『晴子と雨男』【お題フェス·天気】

宮本 賢治

『不思議な2人』

わたしの名前は、

晴子はれこ

そして、目の前にいるのは、

雨男あめお

変な名前だよね。

けど、生まれたときから、

そうなんだから、

しかたない。

わたしたちは、幼馴染。

物心ついたころから、こうして、この部屋で顔を合わせる。

何をするかって?

ジャンケンだよ。


「最初はグ〜!

ジャンケン、ポン!!

アイコでショ!」


晴子=パー

雨男=グー

じゃ、月曜日は◯

カレンダーに書き込む。

それじゃ、次。

あ、雨男がクイッとメガネを上げた。細身の黒縁メガネ。

雨男はメガネをわずらわしいと言う。

けど、そのおかげで、端正過ぎて、冷たい印象を受ける顔立ちが少しやわらかくなっている気がする。

わたしは、雨男のメガネ、キライじゃない。


「ジャンケン、ポン!!」


晴子=グー

雨男=チョキ

雨男はメガネをクイッと上げた後は必ずチョキを出す。

チョロいぜ♪

じゃ、火曜日も◯

そうこうして、1週間分の勝負が終わった。


「ね、かわいいカフェ見つけたんだ。
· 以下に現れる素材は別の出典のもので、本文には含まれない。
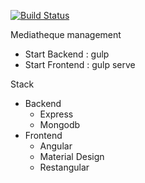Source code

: [![Build Status](https://travis-ci.org/Nebulis/cinema.svg?branch=master)](https://travis-ci.org/Nebulis/cinema)

Mediatheque management
* Start Backend : gulp
* Start Frontend : gulp serve

Stack
* Backend
  * Express
  * Mongodb
* Frontend
  * Angular
  * Material Design
  * Restangular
連れてって♪」

わたしは、雨男にお願いした。

「ダメだよ。

また、勝手に抜け出したら、怒られるよ」

雨男に注意された。

けど、あのお店のシフォンケーキ。

メッチャおいしそうだった。

あきらめないぞ!

「お願い、

雨男と一緒にお茶したいよ〜!」

雨男の手を、両手で包むように握って、目一杯お願いした。

雨男、ちょっと顔を赤くして、襟足の髪をイジる。

「しかたないな〜。

ホントにカフェでお茶したら、すぐ帰るからね。」

やった〜♪

···ん、待てよ。

え〜と、確か、今日は水曜日。

カレンダーを確認。

げっ、雨じゃん!

「ね、雨男。

今日の勝負、も一回しよ!」

「ダメだよ。

そんなの!

インチキじゃん」

「だって、

せっかくのデート、

晴れててほしいじゃん!

ね、お願い!!」

「わかったよ。

けど、1回勝負だからな」

雨男がそう言って、

メガネをクイッと上げた。

晴子=グー

雨男=チョキ

わたしは、カレンダーの今日の部分、

✕ → ◯

と書き足した。


ドアを開けて、部屋を出る。

雨男がわたしに続いて、部屋を出た。

ドアの閉まる音。

振り替えると、雨男がただ立っていた。

駅前の通り。

どこにも、ドアなんて無い。

路面が濡れている。

雨上がり。

雲の切れ間から、日が差してきた。

「ね、晴子。

アレ見て」

雨男が指差す先を見ると、空に大きな虹がかかっていた。

「わあ、キレイ♪」

わたしが歓声を上げると、雨男が言った。

「ホント、キレイだね。

ぼく、虹、大好きだよ。

晴子みたいだ」

わたしの隣で雨男が笑う。

サラッとそんなことを言う、雨男、

キライじゃない。

わたしは雨男の手を握った。

雨男はギュッと握り返してくれた。

虹の下、2人はカフェに向かって、歩き出した。